La logique reste stérile à moins d’être fécondé par l’intuition
Henri Poincaré
Nous n’avons aucun accès direct à la réalité, seulement à l’irréalité. Ce que nous comprenons du monde est construit, produit de pensée et d’action, d’hypothèse, de déduction et d’invalidation. Si le processus de déduction est logique, c’est l’intuition qui nous souffle à l’oreille l’hypothèse. Le réel se chargeant éventuellement de l’invalider. Nous pouvons qualifier cette approche de virtuelle, car elle n’est ni entièrement logique, ni entièrement rationnelle.
Ce monde virtuel n’est pas créé par ordinateur ou par une quelconque supra-intelligence artificielle, mais par notre propre cerveau, jusqu’à nous donner l’impression du temps, alors que ni le passé ni l’avenir n’existe ailleurs que dans notre conscience du temps qui passe.
Virtualité
Apporter l’unité à la dualité, telle est l’approche de la virtualité. Redonner du sens malgré les contradictions sans nombres issues de nos raisonnements dualistes. Nous pouvons opposer réel et imaginaire, esprit et matière, mais c’est l’intrication des deux qui crée la complexité de nos pensées et in fine de notre compréhension du monde.
Le possible et l’impossible ne sont pas une dualité, car ce qui est impossible sera toujours impossible – c’est là notre seule certitude – mais ce qui est possible sera peut-être un jour la réalité.
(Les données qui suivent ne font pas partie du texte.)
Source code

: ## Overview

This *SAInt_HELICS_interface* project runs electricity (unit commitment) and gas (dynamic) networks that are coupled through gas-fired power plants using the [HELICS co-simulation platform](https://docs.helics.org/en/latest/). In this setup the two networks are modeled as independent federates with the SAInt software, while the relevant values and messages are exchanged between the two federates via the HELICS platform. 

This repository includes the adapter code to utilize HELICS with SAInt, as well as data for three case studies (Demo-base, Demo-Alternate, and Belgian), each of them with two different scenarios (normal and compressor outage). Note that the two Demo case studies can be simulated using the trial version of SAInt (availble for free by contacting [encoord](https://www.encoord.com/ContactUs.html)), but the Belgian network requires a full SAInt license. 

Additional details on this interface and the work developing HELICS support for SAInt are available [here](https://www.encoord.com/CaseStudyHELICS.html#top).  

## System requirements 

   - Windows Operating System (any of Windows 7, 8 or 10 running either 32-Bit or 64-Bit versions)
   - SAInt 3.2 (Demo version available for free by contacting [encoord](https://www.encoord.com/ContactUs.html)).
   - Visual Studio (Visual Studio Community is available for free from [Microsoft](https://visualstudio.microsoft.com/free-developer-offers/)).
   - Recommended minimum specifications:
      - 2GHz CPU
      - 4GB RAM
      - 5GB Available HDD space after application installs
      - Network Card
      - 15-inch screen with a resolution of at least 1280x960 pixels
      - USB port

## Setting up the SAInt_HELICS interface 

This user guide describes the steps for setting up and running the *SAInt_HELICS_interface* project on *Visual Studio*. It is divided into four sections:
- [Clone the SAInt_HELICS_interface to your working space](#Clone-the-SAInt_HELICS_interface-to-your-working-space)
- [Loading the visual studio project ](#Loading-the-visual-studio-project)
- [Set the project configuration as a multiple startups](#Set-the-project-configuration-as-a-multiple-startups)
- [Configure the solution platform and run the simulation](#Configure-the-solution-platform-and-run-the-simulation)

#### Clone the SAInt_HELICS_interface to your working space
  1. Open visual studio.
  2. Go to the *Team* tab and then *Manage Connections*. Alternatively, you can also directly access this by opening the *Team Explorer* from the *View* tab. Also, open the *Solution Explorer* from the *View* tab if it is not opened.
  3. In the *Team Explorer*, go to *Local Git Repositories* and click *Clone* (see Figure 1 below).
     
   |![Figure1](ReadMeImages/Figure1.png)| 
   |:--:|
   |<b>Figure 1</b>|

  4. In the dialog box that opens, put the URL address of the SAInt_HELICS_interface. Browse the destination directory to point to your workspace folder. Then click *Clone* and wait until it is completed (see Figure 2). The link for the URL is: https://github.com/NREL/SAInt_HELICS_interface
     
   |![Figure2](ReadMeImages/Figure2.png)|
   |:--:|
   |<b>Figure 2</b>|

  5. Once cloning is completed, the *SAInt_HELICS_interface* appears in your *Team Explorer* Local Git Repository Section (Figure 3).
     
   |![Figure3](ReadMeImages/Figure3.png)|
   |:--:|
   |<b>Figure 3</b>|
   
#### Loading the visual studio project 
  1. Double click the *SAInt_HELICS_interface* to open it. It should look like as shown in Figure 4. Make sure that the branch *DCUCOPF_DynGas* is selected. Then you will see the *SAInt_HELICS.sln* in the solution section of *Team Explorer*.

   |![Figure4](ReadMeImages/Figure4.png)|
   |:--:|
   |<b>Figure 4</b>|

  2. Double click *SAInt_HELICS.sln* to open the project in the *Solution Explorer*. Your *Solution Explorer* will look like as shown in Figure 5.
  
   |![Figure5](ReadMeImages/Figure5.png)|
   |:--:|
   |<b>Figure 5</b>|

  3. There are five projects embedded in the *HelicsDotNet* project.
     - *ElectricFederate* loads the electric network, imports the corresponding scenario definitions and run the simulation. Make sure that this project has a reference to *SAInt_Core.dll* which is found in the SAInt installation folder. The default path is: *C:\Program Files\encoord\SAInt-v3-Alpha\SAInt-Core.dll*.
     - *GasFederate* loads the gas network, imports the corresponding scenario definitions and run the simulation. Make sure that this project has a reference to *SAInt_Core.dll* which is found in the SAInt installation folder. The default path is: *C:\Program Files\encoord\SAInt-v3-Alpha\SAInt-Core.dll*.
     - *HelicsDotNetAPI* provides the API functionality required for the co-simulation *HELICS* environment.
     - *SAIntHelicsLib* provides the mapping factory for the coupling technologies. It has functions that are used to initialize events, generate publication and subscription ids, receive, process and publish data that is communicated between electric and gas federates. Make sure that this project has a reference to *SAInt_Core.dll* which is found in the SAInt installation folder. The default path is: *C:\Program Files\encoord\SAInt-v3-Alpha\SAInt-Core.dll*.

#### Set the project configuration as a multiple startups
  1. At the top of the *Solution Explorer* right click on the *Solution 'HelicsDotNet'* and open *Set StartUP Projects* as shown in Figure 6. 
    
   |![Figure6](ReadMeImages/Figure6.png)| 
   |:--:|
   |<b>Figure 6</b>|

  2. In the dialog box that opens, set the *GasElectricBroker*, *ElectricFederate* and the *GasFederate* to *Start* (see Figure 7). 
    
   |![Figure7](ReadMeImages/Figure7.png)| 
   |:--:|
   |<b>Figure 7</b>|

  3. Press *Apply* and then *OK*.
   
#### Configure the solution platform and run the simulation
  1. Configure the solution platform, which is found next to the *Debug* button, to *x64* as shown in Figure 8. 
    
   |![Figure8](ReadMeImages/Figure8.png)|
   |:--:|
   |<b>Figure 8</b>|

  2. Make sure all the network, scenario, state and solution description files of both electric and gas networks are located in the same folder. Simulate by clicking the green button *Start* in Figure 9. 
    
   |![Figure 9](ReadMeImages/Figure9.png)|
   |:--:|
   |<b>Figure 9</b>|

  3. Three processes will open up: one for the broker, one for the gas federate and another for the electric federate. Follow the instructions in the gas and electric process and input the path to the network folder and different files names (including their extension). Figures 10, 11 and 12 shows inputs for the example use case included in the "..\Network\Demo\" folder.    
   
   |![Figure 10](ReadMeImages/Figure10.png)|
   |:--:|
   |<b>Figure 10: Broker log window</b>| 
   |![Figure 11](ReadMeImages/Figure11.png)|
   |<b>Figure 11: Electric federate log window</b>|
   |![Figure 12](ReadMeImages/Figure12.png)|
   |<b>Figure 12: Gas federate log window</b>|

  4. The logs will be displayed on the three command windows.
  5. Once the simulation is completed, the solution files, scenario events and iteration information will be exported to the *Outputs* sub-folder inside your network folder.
C’est dans ce peut-être que nous retrouvons notre humanité, faite de choix et de rencontres. Nous ne sommes plus face à un choix cornélien, entre nécessaire ou contingent, vrai ou faux, l’un excluant définitivement l’autre. Nous sommes face à un monde des possibles où nous cherchons à optimiser nos chances d’être, où nous pouvons transformer le possible en réel.
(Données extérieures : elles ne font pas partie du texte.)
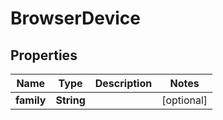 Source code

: 
# BrowserDevice

## Properties
Name | Type | Description | Notes
------------ | ------------- | ------------- | -------------
**family** | **String** |  |  [optional]



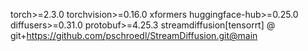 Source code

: torch>=2.3.0
torchvision>=0.16.0
xformers
huggingface-hub>=0.25.0
diffusers>=0.31.0
protobuf>=4.25.3
streamdiffusion[tensorrt] @ git+https://github.com/pschroedl/StreamDiffusion.git@main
Il faut donc vivre avec l’environnement qui nous est donné. Et puisque nous en avons une connaissance imparfaite, nous faisons des estimations, nous évaluons nos chances et ne cherchons plus ce qui est certain – c’est-à-dire nécessaire – mais juste probable – c’est-à-dire contingent.
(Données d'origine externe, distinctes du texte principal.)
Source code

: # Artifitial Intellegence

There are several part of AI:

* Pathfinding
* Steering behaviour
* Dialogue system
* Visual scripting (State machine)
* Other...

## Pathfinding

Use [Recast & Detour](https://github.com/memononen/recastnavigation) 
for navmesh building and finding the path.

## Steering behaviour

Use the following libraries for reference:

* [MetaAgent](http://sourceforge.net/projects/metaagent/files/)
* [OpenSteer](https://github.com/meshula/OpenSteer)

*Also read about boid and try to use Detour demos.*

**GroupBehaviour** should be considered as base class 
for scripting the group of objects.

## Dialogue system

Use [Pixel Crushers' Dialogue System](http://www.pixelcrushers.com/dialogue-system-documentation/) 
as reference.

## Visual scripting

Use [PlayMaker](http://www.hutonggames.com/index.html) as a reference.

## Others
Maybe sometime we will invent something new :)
Puisque la réalité dans sa globalité nous est inaccessible, nous nous adaptons à elle, en un jeu de réalité virtuelle, où nous cherchons à maximiser les probabilités de réussites pour que la vie continue à transmettre ses connaissances à travers les âges.
Nous avons besoin de raison autant que d’intuition, d’obstination puis de moment de folie, de travail attentif suivie d’accidents fortuits, pour que lors de rares moments de lucidités, nous puissions ouvrir une brèche sur la réalité vraie en y découvrant quelque chose d’inattendu, bien qu’ayant toujours été là, en essence plus qu’en accident, tel Archimède sortant de son bain en criant : Eurêka!
Ce sont ces moments d’Eureka qui nous réconcilie avec la complexité du monde et son apparente inintelligibilité pour devenir, enfin intelligible. Moment que même la Nature nous encourage à cultiver en y associant la joie intense et indescriptible de la découverte. Joie communicative qui cherche alors à se transmettre, d’un esprit à l’autre, d’une génération à l’autre.
Ce qui est incompréhensible, c’est que le monde soit compréhensible
Albert Einstein
C’est en ceci que toute connaissance est une nouvelle naissance, car elle nous permet de jeter un regard nouveau sur le monde, tel celui d’un nouveau-né voyant le monde pour la première fois ou celui d’un explorateur atteignant des contrées inexplorées.
Face à cette complexité de la réalité dans laquelle nous baignons, nous vivons dans des mondes virtuels, ni totalement réels, ni totalement imaginaires, où nous cherchons à valider ce que nous croyons possible.
La connaissance – non pas celle du sage, qui n’est que savoir – mais celle du découvreur, qui n’est qu’apprentissage, nous permet, sans jamais cesser d’être émerveillé par la complexité du monde, d’en comprendre toujours un peu mieux les rouages. Cette connaissance se construit un moment d’eurêka après l’autre et s’il est transmis, se transforme en savoir pour les autres et abonder le formidable patrimoine éco-logique de la Vie.